* _Collected data_:
════

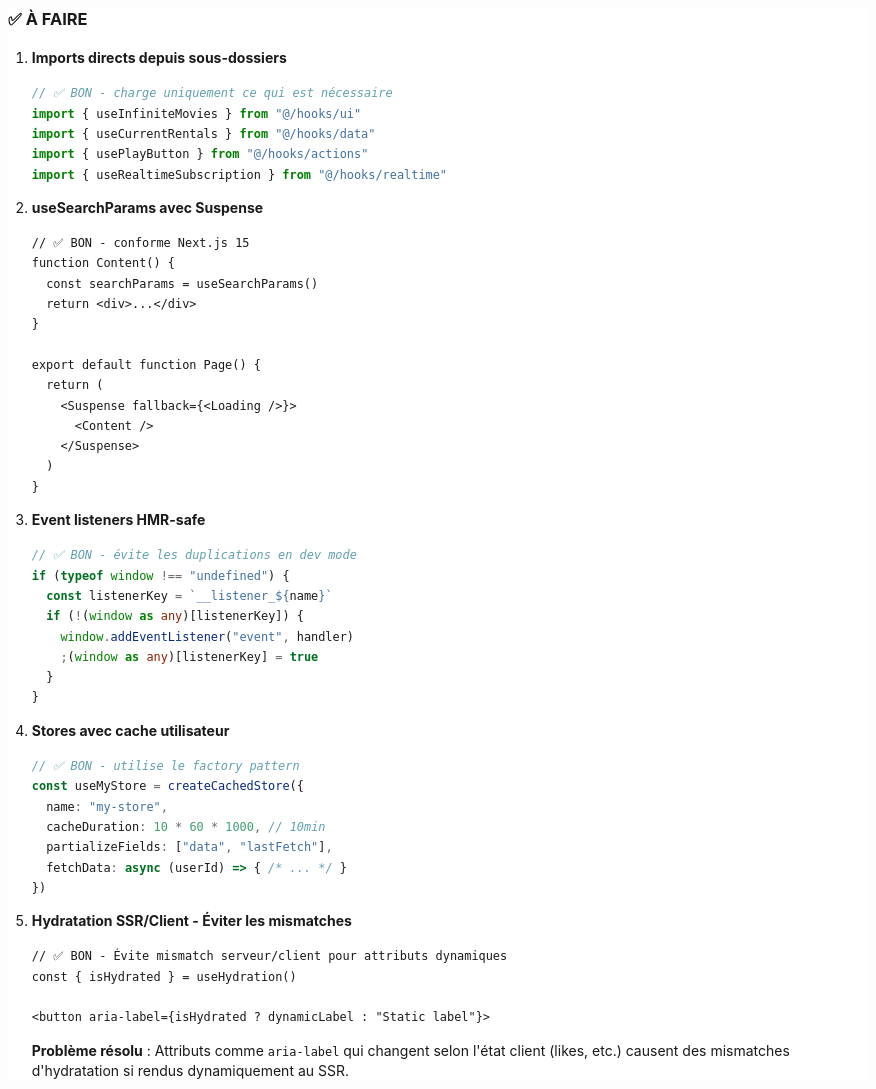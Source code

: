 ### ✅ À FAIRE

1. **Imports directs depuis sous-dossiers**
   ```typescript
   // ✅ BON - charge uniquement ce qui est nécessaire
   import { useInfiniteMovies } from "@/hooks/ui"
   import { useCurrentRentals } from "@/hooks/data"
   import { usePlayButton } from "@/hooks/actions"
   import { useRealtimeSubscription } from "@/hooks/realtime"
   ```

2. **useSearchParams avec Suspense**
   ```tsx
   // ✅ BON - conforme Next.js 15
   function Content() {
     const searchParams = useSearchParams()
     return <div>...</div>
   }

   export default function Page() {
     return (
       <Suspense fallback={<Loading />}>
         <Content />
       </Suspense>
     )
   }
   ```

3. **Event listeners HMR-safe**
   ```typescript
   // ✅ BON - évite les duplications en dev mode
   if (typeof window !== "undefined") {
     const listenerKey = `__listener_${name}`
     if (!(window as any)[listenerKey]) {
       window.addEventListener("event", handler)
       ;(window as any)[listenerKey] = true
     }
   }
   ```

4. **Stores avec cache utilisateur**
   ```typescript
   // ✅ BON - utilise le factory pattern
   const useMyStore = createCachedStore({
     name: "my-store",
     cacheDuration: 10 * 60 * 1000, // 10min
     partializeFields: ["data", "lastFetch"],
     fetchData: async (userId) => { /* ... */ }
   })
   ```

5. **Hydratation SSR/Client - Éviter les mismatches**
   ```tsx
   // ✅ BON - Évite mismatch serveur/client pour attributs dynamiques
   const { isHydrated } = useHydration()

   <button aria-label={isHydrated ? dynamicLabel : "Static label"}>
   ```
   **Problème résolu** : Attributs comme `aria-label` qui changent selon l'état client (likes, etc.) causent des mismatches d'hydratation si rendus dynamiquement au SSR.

════

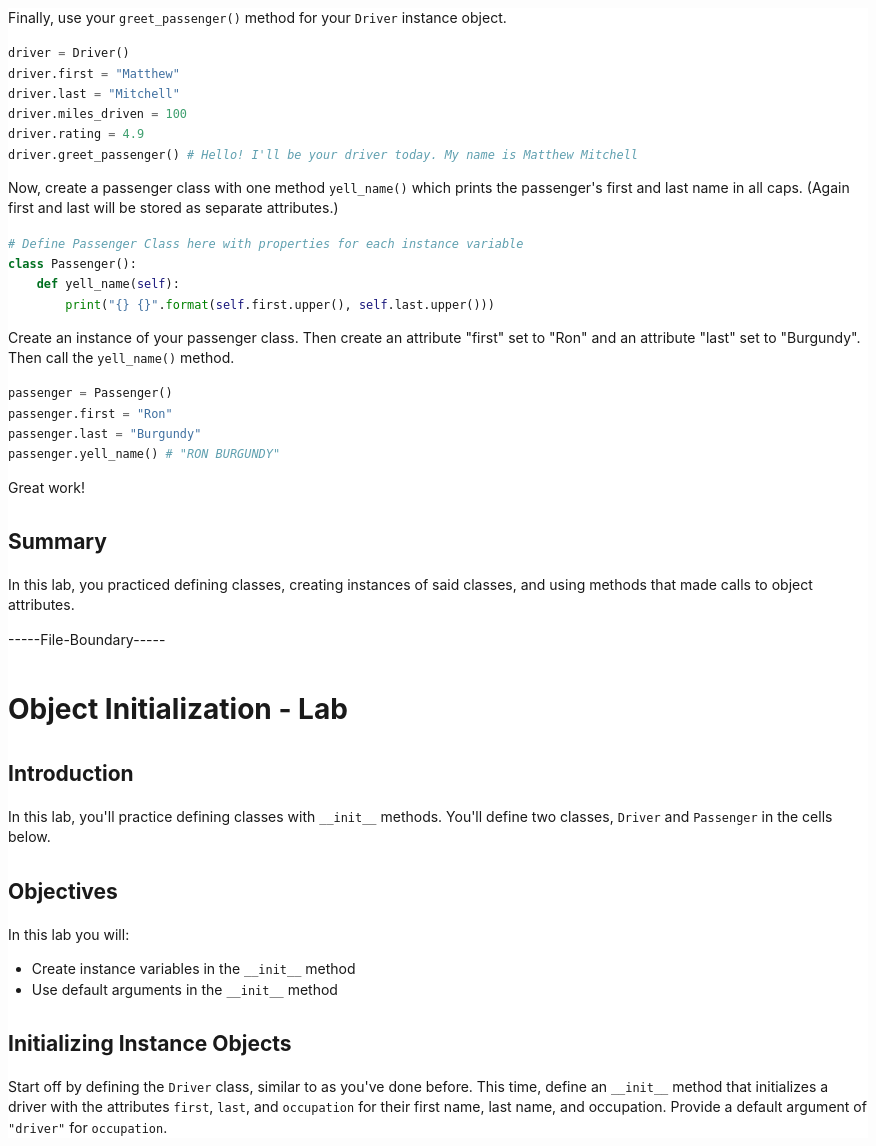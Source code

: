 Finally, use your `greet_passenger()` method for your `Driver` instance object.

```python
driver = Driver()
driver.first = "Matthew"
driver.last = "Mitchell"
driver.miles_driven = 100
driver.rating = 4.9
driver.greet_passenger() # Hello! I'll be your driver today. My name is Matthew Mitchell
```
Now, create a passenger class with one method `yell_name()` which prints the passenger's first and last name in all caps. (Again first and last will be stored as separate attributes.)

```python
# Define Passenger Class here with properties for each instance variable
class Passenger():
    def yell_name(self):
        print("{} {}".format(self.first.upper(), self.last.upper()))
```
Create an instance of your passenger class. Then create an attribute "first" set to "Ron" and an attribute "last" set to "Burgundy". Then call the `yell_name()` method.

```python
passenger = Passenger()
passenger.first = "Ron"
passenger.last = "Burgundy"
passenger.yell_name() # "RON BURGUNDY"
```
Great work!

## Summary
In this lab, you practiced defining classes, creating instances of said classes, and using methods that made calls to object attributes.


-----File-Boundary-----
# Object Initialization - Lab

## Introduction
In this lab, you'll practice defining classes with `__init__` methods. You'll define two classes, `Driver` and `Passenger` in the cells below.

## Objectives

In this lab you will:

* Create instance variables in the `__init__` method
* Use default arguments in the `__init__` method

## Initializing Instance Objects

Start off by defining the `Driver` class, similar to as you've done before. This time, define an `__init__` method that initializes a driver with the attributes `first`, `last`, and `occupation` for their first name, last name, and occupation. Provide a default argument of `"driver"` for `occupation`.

════

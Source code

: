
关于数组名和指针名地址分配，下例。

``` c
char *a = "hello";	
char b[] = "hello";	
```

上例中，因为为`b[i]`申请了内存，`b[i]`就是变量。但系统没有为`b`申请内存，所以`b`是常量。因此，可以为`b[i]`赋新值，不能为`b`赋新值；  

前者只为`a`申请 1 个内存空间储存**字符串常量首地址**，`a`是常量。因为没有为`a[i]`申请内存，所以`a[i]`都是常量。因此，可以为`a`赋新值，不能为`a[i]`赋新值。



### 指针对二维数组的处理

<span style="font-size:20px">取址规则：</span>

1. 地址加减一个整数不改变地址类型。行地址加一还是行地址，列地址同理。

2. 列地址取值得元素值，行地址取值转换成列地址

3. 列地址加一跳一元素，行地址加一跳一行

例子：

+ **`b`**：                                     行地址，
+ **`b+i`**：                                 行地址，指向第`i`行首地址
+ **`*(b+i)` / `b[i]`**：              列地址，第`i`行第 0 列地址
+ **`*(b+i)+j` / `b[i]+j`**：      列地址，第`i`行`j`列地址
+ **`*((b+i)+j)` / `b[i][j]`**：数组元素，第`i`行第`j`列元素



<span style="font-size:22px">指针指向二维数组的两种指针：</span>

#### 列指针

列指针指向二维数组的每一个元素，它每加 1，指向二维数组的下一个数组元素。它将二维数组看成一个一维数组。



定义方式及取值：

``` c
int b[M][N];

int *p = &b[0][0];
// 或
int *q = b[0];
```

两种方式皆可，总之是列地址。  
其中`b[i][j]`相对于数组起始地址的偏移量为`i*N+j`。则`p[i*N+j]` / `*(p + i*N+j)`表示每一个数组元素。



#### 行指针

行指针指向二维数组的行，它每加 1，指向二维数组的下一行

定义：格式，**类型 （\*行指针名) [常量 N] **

════

* _TASK STATEMENT_: Report, from the entries above, each line where "isHydrated" is found.

* _FINAL ANSWER_:
   const { isHydrated } = useHydration()
   <button aria-label={isHydrated ? dynamicLabel : "Static label"}>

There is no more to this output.